Pictures paired with source code
******************************

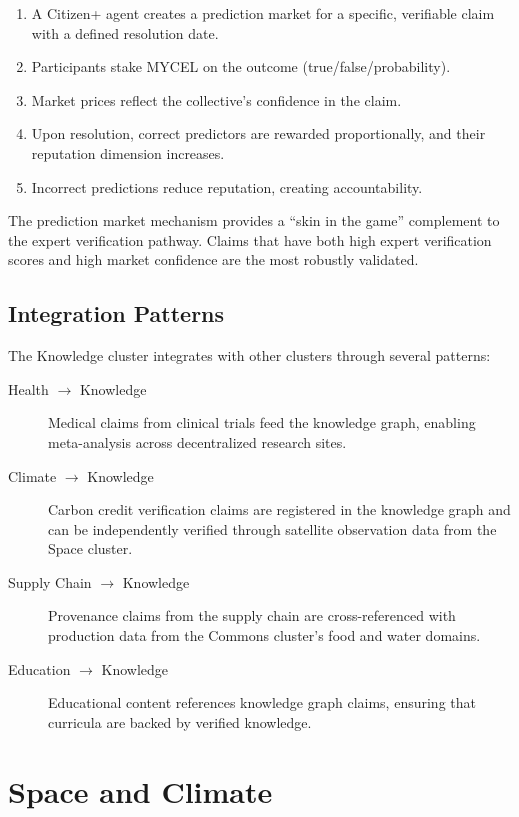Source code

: \documentclass[12pt]{book}
\begin{document}
\begin{enumerate}
  \item A Citizen+ agent creates a prediction market for a specific, verifiable
    claim with a defined resolution date.
  \item Participants stake MYCEL on the outcome (true/false/probability).
  \item Market prices reflect the collective's confidence in the claim.
  \item Upon resolution, correct predictors are rewarded proportionally,
    and their reputation dimension increases.
  \item Incorrect predictions reduce reputation, creating accountability.
\end{enumerate}

The prediction market mechanism provides a ``skin in the game'' complement to
the expert verification pathway. Claims that have both high expert verification
scores and high market confidence are the most robustly validated.

\section{Integration Patterns}

The Knowledge cluster integrates with other clusters through several patterns:

\begin{description}
  \item[Health $\to$ Knowledge] Medical claims from clinical trials feed
    the knowledge graph, enabling meta-analysis across decentralized
    research sites.
  \item[Climate $\to$ Knowledge] Carbon credit verification claims are
    registered in the knowledge graph and can be independently verified
    through satellite observation data from the Space cluster.
  \item[Supply Chain $\to$ Knowledge] Provenance claims from the supply
    chain are cross-referenced with production data from the Commons
    cluster's food and water domains.
  \item[Education $\to$ Knowledge] Educational content references knowledge
    graph claims, ensuring that curricula are backed by verified knowledge.
\end{description}


\chapter{Space and Climate}
\end{document}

******************************

[TASK TO COMPLETE]
Although the records hold pictures, return only what remains, word for word.

[RESULT OF THIS TASK]
Source code

: \documentclass[12pt]{book}
\begin{document}
\begin{enumerate}
  \item A Citizen+ agent creates a prediction market for a specific, verifiable
    claim with a defined resolution date.
  \item Participants stake MYCEL on the outcome (true/false/probability).
  \item Market prices reflect the collective's confidence in the claim.
  \item Upon resolution, correct predictors are rewarded proportionally,
    and their reputation dimension increases.
  \item Incorrect predictions reduce reputation, creating accountability.
\end{enumerate}

The prediction market mechanism provides a ``skin in the game'' complement to
the expert verification pathway. Claims that have both high expert verification
scores and high market confidence are the most robustly validated.

\section{Integration Patterns}

The Knowledge cluster integrates with other clusters through several patterns:

\begin{description}
  \item[Health $\to$ Knowledge] Medical claims from clinical trials feed
    the knowledge graph, enabling meta-analysis across decentralized
    research sites.
  \item[Climate $\to$ Knowledge] Carbon credit verification claims are
    registered in the knowledge graph and can be independently verified
    through satellite observation data from the Space cluster.
  \item[Supply Chain $\to$ Knowledge] Provenance claims from the supply
    chain are cross-referenced with production data from the Commons
    cluster's food and water domains.
  \item[Education $\to$ Knowledge] Educational content references knowledge
    graph claims, ensuring that curricula are backed by verified knowledge.
\end{description}


\chapter{Space and Climate}
\end{document}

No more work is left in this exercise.